Assignment ▸
Every entry should be repeated exactly. Omit the pictures.

Stored data entries
______

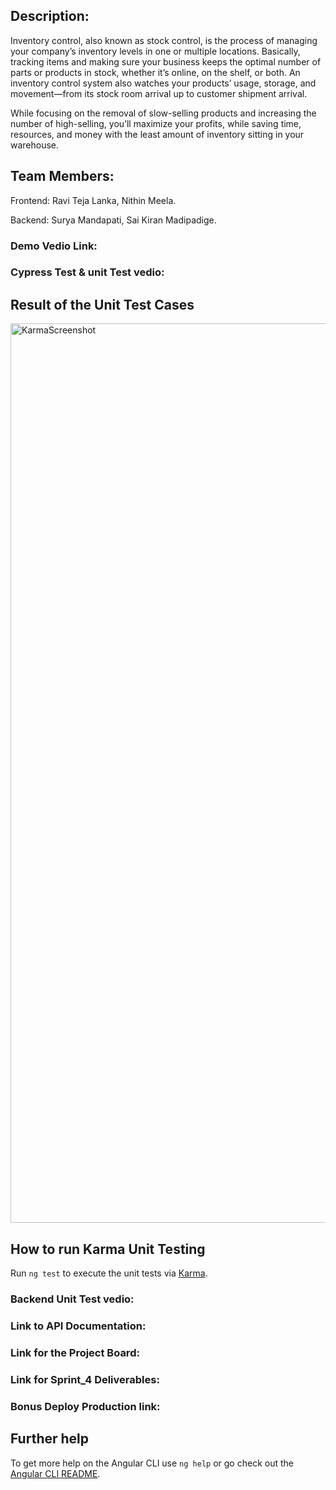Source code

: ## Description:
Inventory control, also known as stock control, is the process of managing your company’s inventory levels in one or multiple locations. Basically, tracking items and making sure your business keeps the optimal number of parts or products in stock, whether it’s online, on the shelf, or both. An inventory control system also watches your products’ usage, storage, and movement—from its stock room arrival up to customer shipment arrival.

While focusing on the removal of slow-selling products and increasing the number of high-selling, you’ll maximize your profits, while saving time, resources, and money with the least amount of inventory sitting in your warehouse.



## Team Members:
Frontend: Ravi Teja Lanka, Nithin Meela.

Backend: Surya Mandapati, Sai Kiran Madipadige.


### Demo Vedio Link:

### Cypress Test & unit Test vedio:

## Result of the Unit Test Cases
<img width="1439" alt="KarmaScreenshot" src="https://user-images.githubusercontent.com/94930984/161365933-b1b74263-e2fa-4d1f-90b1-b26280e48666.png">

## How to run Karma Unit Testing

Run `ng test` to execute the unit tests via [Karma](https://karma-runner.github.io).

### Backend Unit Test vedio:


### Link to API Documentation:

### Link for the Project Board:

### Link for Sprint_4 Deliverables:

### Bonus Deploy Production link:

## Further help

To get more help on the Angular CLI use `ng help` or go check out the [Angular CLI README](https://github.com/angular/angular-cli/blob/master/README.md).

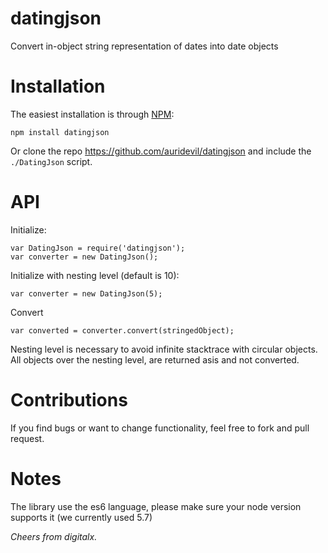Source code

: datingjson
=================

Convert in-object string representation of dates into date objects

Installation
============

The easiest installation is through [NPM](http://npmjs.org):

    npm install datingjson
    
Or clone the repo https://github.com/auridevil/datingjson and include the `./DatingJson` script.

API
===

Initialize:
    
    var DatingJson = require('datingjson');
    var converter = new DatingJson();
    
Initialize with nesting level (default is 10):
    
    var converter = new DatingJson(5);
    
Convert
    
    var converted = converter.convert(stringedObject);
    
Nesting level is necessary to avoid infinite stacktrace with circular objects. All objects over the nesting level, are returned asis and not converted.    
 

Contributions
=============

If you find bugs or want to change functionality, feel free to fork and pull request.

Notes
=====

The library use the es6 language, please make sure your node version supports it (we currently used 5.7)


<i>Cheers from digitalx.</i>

______

Answer to the exercise ▸
Source code

: ## Description:
Inventory control, also known as stock control, is the process of managing your company’s inventory levels in one or multiple locations. Basically, tracking items and making sure your business keeps the optimal number of parts or products in stock, whether it’s online, on the shelf, or both. An inventory control system also watches your products’ usage, storage, and movement—from its stock room arrival up to customer shipment arrival.

While focusing on the removal of slow-selling products and increasing the number of high-selling, you’ll maximize your profits, while saving time, resources, and money with the least amount of inventory sitting in your warehouse.



## Team Members:
Frontend: Ravi Teja Lanka, Nithin Meela.

Backend: Surya Mandapati, Sai Kiran Madipadige.


### Demo Vedio Link:

### Cypress Test & unit Test vedio:

## Result of the Unit Test Cases
<img width="1439" alt="KarmaScreenshot" src="https://user-images.githubusercontent.com/94930984/161365933-b1b74263-e2fa-4d1f-90b1-b26280e48666.png">

## How to run Karma Unit Testing

Run `ng test` to execute the unit tests via [Karma](https://karma-runner.github.io).

### Backend Unit Test vedio:


### Link to API Documentation:

### Link for the Project Board:

### Link for Sprint_4 Deliverables:

### Bonus Deploy Production link:

## Further help

To get more help on the Angular CLI use `ng help` or go check out the [Angular CLI README](https://github.com/angular/angular-cli/blob/master/README.md).

Source code

: datingjson
=================

Convert in-object string representation of dates into date objects

Installation
============

The easiest installation is through [NPM](http://npmjs.org):

    npm install datingjson
    
Or clone the repo https://github.com/auridevil/datingjson and include the `./DatingJson` script.

API
===

Initialize:
    
    var DatingJson = require('datingjson');
    var converter = new DatingJson();
    
Initialize with nesting level (default is 10):
    
    var converter = new DatingJson(5);
    
Convert
    
    var converted = converter.convert(stringedObject);
    
Nesting level is necessary to avoid infinite stacktrace with circular objects. All objects over the nesting level, are returned asis and not converted.    
 

Contributions
=============

If you find bugs or want to change functionality, feel free to fork and pull request.

Notes
=====

The library use the es6 language, please make sure your node version supports it (we currently used 5.7)


<i>Cheers from digitalx.</i>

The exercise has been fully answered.